Deploy Device Control Policies

You next step is to begin deploying your Device Control policies. We recommend the following tips when deploying your policies to avoid troubleshooting scenarios:

• Use a phased deployment approach. Take a step, verify the result, and then take another step. This deployment method helps avoid chaotic troubleshooting in environments that have many factors contributing simultaneously.
• We recommend starting the organizational deployment by enabling policies for your smallest groups of users first. Once those policies are working as intended, repeat the process with progressively larger groups.
• When applying policies to a group, only apply policies for one device class at a time. This practice leaves only the policies you created for that class in place. Check with users to confirm that policy enforcement is functioning as intended. Also check the Device Event Logs for those endpoints to validate that read or write-denied logs are functioning as intended. Users will not be aware of some device access, especially by built-in user accounts such as LocalSystem, or may not yet be aware of any issues that are present. If there are read- or write-denied events that should have been allowed, adjust your policies to allow them.
• Once the first device class policy is working properly, continue the process with the remaining device classes policies. Disable any Default Policies for that class (including default policy copies), confirm operation, check the logs, adjust policy as needed, and proceed to the next class.
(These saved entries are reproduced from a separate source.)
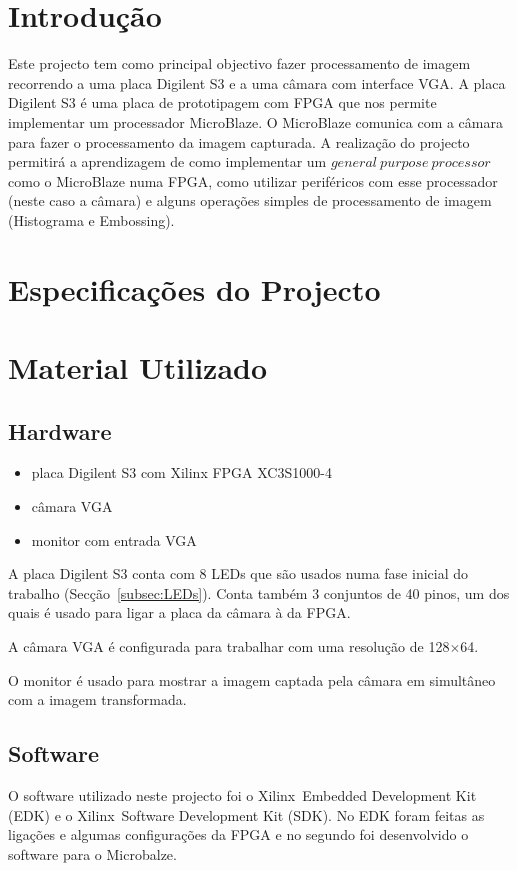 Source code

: \documentclass[a4paper]{article}
\begin{document}


\tableofcontents
\pagebreak

\section{Introdução}
Este projecto tem como principal objectivo fazer processamento de imagem recorrendo a uma placa Digilent S3 e a uma câmara com interface VGA. A placa Digilent S3 é uma placa de prototipagem com FPGA que nos permite implementar um processador MicroBlaze. O MicroBlaze comunica com a câmara para fazer o processamento da imagem capturada. A realização do projecto permitirá a aprendizagem de como implementar um $general\ purpose\ processor$ como o MicroBlaze numa FPGA, como utilizar periféricos com esse processador (neste caso a câmara) e alguns operações simples de processamento de imagem (Histograma e Embossing).


\section{Especificações do Projecto}

\section{Material Utilizado}
\subsection*{Hardware}
\begin{itemize}
\item placa Digilent S3 com Xilinx FPGA XC3S1000-4
\item câmara VGA
\item monitor com entrada VGA
\end{itemize}

A placa Digilent S3 conta com 8 LEDs que são usados numa fase inicial do trabalho (Secção~\ref{subsec:LEDs}). Conta também 3 conjuntos de 40 pinos, um dos quais é usado para ligar a placa da câmara à da FPGA.

A câmara VGA é configurada para trabalhar com uma resolução de 128$\times$64.

O monitor é usado para mostrar a imagem captada pela câmara em simultâneo com a imagem transformada.

\subsection*{Software}
O software utilizado neste projecto foi o Xilinx\textregistered\ Embedded Development Kit (EDK) e o Xilinx\textregistered\ Software Development Kit (SDK). No EDK foram feitas as ligações e algumas configurações da FPGA e no segundo foi desenvolvido o software para o Microbalze.
\end{document}

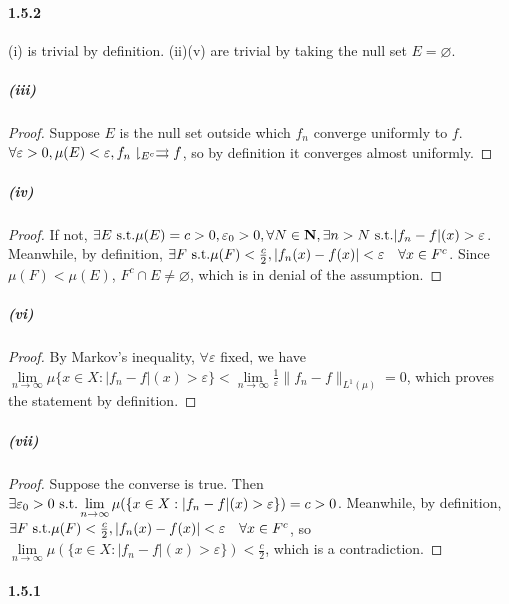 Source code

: \documentclass{article}
\begin{document}
\paragraph{1.5.2}
(i) is trivial by definition. (ii)(v) are trivial by taking the null set $E=\varnothing$.
\subparagraph{(iii)}
\begin{proof}
Suppose $E$ is the null set outside which $f_n$ converge uniformly to $f$. $\forall \varepsilon>0,\mu(E)<\varepsilon, f_n\downharpoonright_{E^c}\rightrightarrows f$, so by definition it converges almost uniformly.
\end{proof}
\subparagraph{(iv)}
\begin{proof}
If not, $\exists E\text{ s.t.} \mu(E)=c>0, \varepsilon_0>0,\forall N\in\mathbf{N},\exists n>N\text{ s.t.} |f_n-f|(x)>\varepsilon$. Meanwhile, by definition, $\exists F\text{ s.t.}\mu(F)<\frac{c}{2}, |f_n(x)-f(x)|<\varepsilon\quad \forall x\in F^c$. Since $\mu(F)<\mu(E)$, $F^c\cap E\neq\varnothing$, which is in denial of the assumption.  
\end{proof}
\subparagraph{(vi)}
\begin{proof}
By Markov's inequality, $\forall\varepsilon$ fixed, we have $\lim\limits_{n\to\infty}\mu\{x\in X:|f_n-f|(x)>\varepsilon\}<\lim\limits_{n\to\infty}\frac{1}{\varepsilon}\|f_n-f\|_{L^1(\mu)}=0$, which proves the statement by definition.
\end{proof}
\subparagraph{(vii)}
\begin{proof}
Suppose the converse is true. Then $\exists \varepsilon_0>0\text{ s.t.} \lim\limits_{n\to\infty}\mu(\{x\in X:|f_n-f|(x)>\varepsilon\})=c>0$. Meanwhile, by definition, $\exists F\text{ s.t.}\mu(F)<\frac{c}{2}, |f_n(x)-f(x)|<\varepsilon\quad \forall x\in F^c$, so $\lim\limits_{n\to\infty}\mu(\{x\in X:|f_n-f|(x)>\varepsilon\})<\frac{c}{2}$, which is a contradiction. 
\end{proof}

\paragraph{1.5.1}
\end{document}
When complete, the Default Policies will all be disabled, and only your policies will be enforced.

To Deploy Device Control Policies:

1. Select Manage > Device Control Policies.
2. Disable the copy of the default policy related to custom policy that:
   • You tested in Test Device Control Policies.
   • Are now ready to deploy.

   In our example we are deploying a custom policy for Biometric Devices, so we are disabling the copy we made earlier, Copy of Default Policy for Biometric Devices.
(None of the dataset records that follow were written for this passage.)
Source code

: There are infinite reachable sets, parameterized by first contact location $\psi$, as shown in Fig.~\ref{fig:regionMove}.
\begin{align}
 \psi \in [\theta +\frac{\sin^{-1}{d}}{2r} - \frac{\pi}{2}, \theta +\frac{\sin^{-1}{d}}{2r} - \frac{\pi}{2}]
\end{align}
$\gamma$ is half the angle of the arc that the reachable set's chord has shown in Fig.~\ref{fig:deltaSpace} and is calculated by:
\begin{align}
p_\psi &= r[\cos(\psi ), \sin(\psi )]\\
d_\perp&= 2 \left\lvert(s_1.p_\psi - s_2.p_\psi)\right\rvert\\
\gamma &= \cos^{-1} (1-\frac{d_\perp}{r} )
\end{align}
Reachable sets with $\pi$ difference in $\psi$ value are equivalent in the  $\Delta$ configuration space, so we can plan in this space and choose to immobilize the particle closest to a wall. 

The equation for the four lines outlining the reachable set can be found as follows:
Disabling both the default policy and the copy of the default policy implicitly deploys your custom policy, even though you've done nothing to explicitly activate it. This implicit deployment occurs because the default policy settings of Read/Write take priority over your custom policy's settings. See Default Policy/Custom Policy Conflict Resolution for more information.

3. Repeat step 2 for each custom policy that you've tested and now want to activate. Disable any default policies related to the custom policies that you want to deploy.
4. Validate that the policy you enabled is functioning correctly. Circle back to Confirm Policy Functionality and check the logs to validate policy function. Make any policy edits as needed.